____ Source material

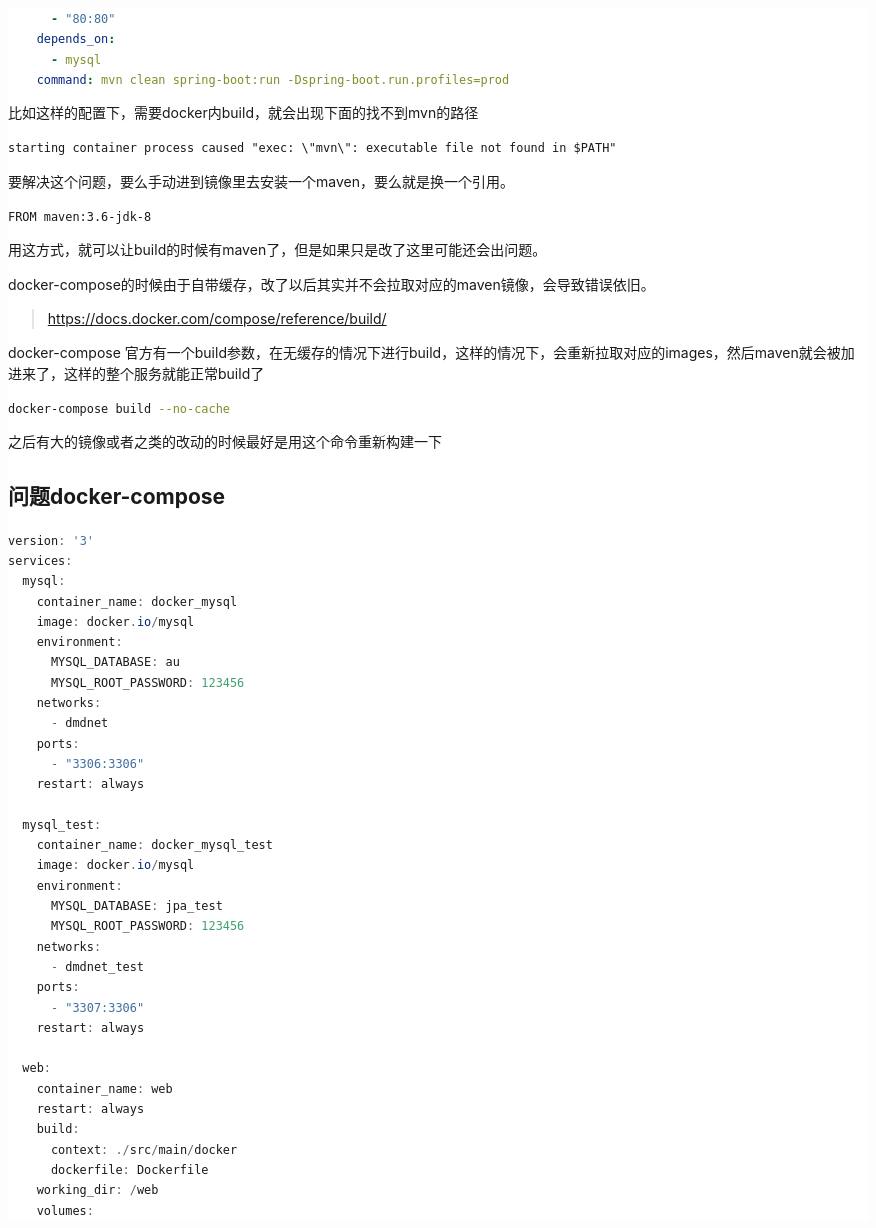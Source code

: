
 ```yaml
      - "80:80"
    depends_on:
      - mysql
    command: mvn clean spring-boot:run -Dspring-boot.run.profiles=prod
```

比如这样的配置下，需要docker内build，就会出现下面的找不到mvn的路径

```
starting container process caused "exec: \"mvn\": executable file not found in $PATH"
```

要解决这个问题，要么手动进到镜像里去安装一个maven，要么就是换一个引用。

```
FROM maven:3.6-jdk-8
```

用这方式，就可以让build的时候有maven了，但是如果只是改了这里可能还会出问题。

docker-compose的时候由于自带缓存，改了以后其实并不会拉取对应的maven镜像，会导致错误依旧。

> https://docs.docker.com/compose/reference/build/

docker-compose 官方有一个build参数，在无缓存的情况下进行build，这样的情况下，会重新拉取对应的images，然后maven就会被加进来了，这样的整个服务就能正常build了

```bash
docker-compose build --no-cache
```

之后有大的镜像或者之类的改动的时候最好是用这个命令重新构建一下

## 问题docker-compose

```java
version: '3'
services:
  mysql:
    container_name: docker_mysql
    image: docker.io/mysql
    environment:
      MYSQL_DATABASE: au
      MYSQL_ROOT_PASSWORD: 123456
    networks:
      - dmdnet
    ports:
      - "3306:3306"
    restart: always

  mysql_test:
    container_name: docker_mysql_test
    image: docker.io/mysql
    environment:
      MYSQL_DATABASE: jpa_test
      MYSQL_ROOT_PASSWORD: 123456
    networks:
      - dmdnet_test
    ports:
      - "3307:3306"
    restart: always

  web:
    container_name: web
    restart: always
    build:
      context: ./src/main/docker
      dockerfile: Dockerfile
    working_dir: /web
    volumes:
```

________
____ Source material

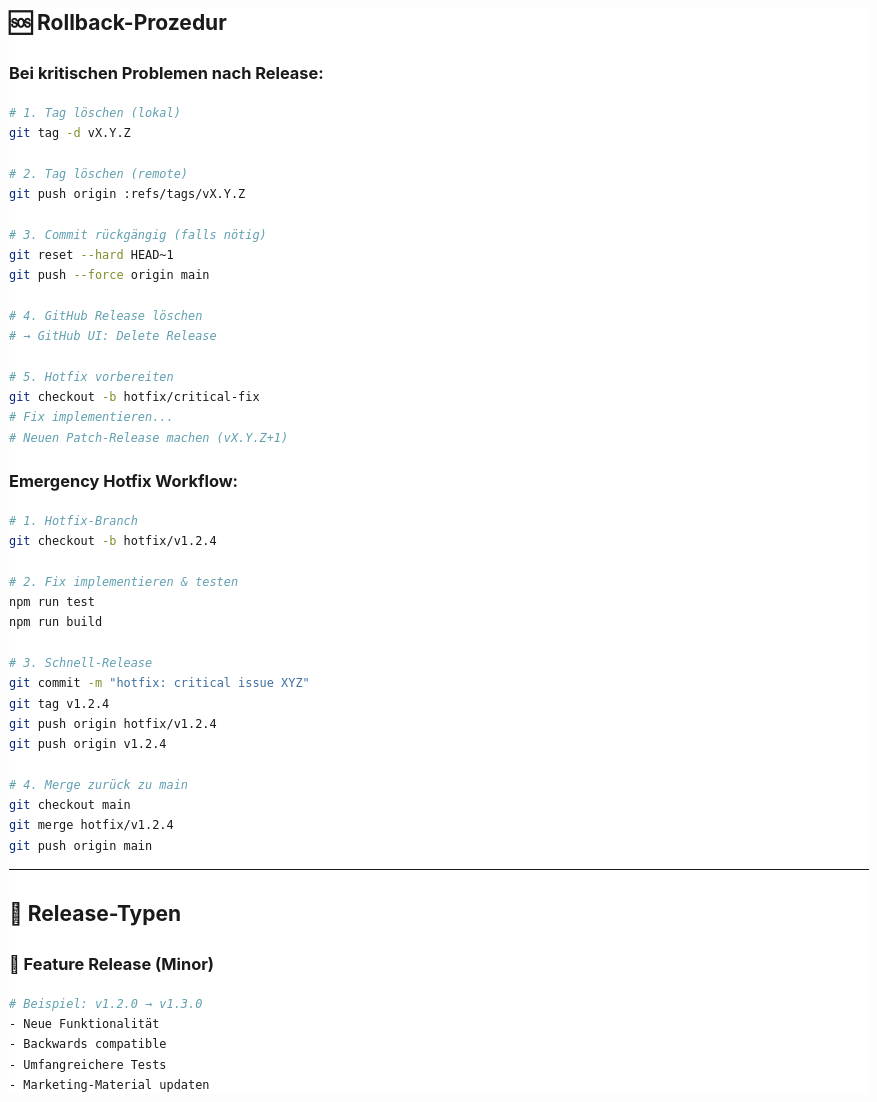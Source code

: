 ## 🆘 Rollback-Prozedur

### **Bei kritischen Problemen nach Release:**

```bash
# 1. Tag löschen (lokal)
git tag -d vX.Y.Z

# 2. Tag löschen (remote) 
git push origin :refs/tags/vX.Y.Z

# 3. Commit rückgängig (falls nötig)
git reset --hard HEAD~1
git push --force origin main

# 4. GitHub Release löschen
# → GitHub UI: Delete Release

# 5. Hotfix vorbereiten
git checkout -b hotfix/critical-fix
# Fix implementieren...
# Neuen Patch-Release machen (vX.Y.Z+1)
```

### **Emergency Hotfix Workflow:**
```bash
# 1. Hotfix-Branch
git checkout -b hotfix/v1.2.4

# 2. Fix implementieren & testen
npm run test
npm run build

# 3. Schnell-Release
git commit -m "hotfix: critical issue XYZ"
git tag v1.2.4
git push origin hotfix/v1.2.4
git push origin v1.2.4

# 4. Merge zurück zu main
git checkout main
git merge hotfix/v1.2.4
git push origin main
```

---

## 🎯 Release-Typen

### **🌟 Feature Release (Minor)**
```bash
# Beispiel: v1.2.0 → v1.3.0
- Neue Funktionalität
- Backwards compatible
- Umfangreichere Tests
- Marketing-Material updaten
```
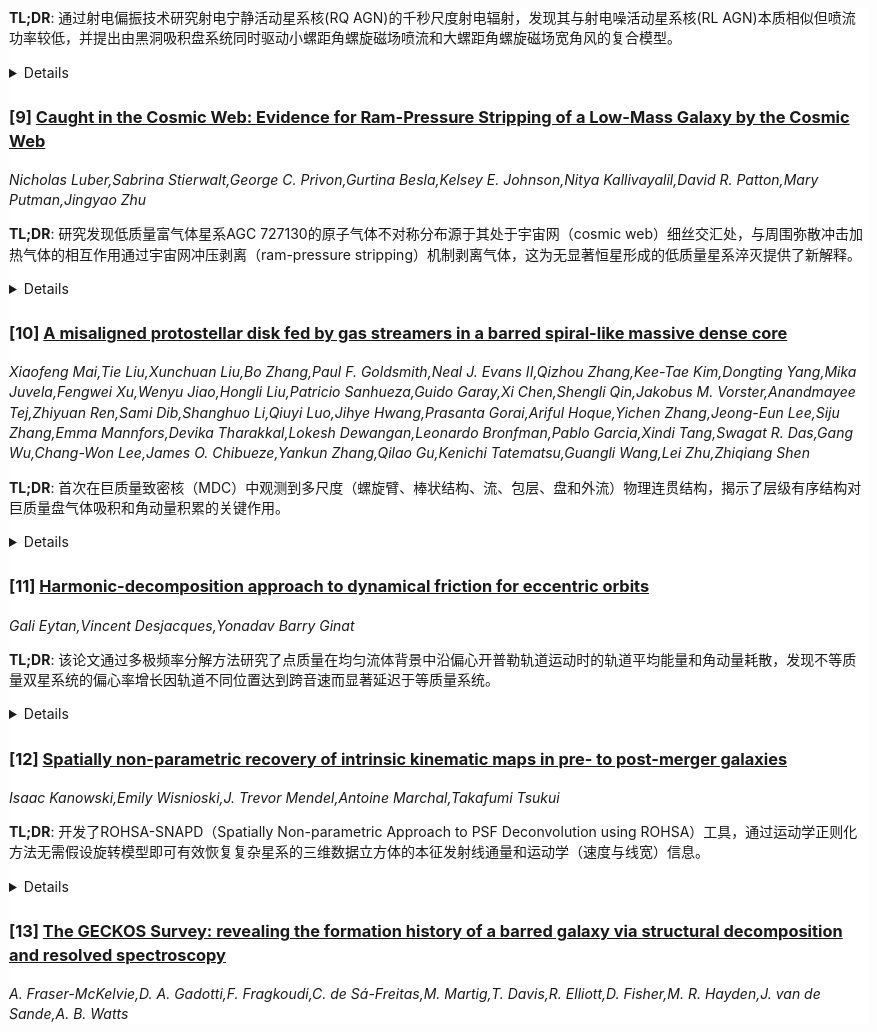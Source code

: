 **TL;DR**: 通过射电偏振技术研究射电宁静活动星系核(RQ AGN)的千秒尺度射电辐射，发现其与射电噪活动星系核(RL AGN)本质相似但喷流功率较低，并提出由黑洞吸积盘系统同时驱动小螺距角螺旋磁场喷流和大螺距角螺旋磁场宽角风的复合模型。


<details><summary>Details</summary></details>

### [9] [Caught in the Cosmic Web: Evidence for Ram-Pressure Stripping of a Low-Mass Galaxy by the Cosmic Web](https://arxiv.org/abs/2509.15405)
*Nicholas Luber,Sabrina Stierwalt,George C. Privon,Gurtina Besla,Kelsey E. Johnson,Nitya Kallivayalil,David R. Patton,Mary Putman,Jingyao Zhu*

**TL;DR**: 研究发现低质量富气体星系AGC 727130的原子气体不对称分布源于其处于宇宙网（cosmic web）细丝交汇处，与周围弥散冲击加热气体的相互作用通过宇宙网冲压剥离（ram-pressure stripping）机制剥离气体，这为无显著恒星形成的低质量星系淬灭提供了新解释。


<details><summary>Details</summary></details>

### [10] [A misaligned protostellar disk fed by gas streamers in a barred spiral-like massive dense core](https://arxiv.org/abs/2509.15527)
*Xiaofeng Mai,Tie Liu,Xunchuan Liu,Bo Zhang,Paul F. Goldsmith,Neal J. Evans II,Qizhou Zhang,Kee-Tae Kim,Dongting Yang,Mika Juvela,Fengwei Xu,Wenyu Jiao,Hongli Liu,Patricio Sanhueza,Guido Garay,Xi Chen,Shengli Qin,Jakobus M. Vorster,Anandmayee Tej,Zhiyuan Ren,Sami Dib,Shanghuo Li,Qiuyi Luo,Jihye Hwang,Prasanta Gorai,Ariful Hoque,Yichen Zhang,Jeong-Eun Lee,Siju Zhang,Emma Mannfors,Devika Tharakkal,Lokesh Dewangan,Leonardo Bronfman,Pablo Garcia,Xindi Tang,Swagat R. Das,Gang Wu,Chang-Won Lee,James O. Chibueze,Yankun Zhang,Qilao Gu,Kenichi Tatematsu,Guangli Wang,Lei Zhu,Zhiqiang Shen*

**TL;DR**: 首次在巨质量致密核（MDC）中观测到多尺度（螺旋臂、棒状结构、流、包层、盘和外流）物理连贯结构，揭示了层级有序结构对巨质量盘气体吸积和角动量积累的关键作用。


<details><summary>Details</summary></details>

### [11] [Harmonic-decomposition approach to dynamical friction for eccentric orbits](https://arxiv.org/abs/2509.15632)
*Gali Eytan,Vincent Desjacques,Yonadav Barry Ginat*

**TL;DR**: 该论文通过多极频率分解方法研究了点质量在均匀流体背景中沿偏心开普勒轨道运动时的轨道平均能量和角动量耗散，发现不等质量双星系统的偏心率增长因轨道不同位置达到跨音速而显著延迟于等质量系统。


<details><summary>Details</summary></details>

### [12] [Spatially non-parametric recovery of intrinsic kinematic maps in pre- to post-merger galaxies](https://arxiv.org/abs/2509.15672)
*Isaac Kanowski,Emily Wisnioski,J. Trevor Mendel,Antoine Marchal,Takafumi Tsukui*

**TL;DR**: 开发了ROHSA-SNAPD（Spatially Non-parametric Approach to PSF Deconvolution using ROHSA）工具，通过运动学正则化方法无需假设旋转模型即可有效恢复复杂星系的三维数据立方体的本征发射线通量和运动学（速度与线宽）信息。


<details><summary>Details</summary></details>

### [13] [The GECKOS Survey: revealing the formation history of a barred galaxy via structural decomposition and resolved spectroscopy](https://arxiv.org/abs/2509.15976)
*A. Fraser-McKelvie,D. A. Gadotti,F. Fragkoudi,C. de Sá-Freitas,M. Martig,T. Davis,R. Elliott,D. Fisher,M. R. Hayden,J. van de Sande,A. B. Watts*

________

> Aim of the task: Check every line of the records, and copy the ones that hold the word "implementieren".

> Solution to this exercise:
# Fix implementieren...
# 2. Fix implementieren & testen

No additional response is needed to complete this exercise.